● **ASSIGNMENT**
Which lines in the records below contain the word "bool"? Copy each of them.

● **STORED DATA**

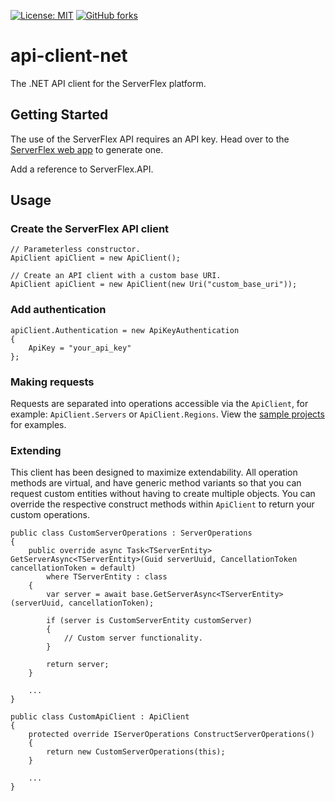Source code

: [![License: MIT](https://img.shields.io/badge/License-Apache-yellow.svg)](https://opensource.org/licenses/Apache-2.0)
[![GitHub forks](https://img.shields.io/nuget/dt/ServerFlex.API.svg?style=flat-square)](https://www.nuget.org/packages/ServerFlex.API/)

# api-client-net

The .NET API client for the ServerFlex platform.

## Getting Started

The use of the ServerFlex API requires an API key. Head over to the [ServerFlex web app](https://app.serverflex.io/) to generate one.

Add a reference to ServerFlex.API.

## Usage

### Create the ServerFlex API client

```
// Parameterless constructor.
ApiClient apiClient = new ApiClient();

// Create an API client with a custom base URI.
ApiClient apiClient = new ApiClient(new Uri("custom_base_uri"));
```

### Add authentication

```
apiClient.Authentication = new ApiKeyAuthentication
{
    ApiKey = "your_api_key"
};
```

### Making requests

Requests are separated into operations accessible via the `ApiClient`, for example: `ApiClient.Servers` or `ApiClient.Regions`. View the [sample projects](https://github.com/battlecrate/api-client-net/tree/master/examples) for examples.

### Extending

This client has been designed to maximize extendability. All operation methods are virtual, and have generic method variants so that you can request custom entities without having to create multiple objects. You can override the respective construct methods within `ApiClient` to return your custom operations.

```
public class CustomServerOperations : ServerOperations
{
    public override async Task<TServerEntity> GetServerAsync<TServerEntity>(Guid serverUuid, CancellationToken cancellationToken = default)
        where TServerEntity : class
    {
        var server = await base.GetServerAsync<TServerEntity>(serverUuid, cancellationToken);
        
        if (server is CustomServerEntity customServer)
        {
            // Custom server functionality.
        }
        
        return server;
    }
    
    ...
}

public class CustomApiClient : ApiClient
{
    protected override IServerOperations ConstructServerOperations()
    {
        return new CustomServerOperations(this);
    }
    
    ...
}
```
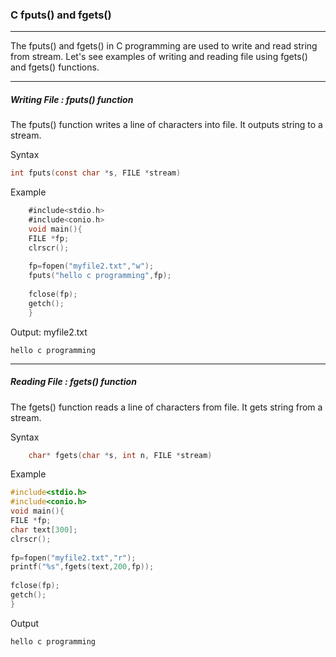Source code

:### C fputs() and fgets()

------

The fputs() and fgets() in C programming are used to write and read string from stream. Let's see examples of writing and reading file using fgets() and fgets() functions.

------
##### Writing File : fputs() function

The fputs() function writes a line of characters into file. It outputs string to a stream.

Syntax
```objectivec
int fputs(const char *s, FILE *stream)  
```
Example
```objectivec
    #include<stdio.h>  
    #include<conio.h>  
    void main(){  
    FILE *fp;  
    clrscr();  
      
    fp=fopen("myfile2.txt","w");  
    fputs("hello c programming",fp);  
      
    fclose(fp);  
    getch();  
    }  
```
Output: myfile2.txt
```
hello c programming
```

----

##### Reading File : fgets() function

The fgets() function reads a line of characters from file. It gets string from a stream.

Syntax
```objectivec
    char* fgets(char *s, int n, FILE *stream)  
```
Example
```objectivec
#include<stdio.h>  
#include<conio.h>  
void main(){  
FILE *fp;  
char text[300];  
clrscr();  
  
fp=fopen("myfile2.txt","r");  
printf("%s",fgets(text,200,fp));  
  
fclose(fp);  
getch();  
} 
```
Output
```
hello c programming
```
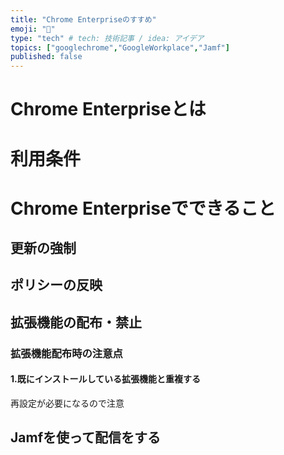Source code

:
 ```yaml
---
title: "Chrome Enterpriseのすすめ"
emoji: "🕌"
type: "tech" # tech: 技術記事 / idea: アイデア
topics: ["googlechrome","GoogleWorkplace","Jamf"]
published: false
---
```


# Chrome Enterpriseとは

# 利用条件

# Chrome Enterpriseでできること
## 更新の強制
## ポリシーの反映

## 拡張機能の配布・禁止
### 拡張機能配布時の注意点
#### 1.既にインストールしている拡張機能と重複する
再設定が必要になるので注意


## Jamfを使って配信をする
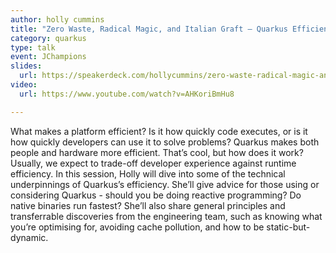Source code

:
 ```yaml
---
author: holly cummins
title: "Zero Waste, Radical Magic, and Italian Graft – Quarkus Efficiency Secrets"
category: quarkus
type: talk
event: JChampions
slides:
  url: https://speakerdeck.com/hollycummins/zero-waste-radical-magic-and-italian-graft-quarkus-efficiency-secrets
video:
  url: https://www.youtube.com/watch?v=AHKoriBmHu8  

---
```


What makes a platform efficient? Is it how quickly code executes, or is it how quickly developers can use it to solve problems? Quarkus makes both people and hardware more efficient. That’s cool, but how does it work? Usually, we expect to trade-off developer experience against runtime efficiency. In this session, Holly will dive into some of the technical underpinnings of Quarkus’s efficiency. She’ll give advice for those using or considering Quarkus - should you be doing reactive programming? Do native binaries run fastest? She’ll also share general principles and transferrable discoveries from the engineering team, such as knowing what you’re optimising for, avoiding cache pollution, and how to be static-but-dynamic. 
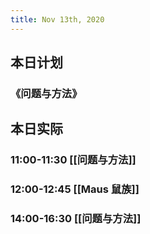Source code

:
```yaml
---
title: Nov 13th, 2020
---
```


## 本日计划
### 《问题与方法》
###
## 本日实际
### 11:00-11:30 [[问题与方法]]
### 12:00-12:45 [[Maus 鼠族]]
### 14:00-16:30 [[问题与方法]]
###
* * *
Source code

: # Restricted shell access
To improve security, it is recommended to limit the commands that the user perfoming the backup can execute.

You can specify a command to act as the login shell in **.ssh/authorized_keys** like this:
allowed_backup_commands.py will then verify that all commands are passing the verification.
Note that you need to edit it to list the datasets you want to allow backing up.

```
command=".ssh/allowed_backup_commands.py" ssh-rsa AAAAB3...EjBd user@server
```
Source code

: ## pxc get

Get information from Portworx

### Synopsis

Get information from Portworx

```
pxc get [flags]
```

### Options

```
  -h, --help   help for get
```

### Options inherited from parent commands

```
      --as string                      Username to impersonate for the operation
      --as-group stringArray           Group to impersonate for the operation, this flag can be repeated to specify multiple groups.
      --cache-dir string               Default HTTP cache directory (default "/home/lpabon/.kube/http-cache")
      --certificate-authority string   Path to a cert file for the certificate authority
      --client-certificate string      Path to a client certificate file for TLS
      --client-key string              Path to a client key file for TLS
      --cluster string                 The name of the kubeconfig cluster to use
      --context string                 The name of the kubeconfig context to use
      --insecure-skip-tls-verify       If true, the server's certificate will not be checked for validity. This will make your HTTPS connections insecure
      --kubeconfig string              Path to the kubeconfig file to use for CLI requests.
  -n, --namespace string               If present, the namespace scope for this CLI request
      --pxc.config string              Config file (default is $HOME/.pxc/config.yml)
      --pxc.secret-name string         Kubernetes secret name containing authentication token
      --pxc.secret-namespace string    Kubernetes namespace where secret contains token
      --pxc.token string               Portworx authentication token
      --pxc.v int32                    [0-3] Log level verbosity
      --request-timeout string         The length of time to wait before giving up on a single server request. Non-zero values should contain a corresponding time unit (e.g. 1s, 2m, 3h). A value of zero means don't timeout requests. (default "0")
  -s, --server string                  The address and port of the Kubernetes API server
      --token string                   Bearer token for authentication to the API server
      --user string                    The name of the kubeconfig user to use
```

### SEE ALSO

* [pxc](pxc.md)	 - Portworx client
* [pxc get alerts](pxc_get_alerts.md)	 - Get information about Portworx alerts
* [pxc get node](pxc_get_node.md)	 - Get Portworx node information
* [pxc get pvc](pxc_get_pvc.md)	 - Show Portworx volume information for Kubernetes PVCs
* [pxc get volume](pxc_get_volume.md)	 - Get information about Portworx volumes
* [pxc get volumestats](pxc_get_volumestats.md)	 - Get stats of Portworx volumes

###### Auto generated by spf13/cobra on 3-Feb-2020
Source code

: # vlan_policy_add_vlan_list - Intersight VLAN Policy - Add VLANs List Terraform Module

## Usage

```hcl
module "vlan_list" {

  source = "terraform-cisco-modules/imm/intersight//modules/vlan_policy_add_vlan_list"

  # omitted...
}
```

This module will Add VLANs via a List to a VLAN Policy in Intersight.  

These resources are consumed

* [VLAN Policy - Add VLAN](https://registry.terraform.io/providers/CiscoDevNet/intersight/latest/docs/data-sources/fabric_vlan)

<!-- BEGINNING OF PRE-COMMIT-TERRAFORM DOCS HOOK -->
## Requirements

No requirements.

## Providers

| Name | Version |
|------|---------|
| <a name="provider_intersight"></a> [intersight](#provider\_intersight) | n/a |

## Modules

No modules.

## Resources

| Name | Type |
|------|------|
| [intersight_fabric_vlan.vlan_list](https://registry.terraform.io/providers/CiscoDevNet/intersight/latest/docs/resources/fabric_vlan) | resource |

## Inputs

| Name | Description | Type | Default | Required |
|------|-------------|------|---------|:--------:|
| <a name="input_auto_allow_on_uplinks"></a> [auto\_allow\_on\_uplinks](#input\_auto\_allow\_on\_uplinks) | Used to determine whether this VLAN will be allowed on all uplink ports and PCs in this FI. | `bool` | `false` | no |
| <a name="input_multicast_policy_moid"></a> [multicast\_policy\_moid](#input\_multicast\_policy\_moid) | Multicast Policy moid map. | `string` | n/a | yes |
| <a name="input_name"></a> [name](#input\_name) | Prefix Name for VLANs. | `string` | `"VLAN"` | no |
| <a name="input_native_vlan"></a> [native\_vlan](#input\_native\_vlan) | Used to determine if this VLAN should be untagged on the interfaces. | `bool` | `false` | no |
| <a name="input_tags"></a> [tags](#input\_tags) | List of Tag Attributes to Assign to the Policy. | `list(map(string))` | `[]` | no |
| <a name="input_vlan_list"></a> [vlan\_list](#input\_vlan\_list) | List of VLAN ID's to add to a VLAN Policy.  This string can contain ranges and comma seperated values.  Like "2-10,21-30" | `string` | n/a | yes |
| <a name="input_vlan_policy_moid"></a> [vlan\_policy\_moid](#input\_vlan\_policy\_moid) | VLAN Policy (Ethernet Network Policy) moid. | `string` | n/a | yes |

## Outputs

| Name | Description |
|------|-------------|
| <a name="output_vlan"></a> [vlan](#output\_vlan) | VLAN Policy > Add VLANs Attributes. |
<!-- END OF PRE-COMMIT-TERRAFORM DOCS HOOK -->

● **OUTPUT OF THE TASK**
| <a name="input_auto_allow_on_uplinks"></a> [auto\_allow\_on\_uplinks](#input\_auto\_allow\_on\_uplinks) | Used to determine whether this VLAN will be allowed on all uplink ports and PCs in this FI. | `bool` | `false` | no |
| <a name="input_native_vlan"></a> [native\_vlan](#input\_native\_vlan) | Used to determine if this VLAN should be untagged on the interfaces. | `bool` | `false` | no |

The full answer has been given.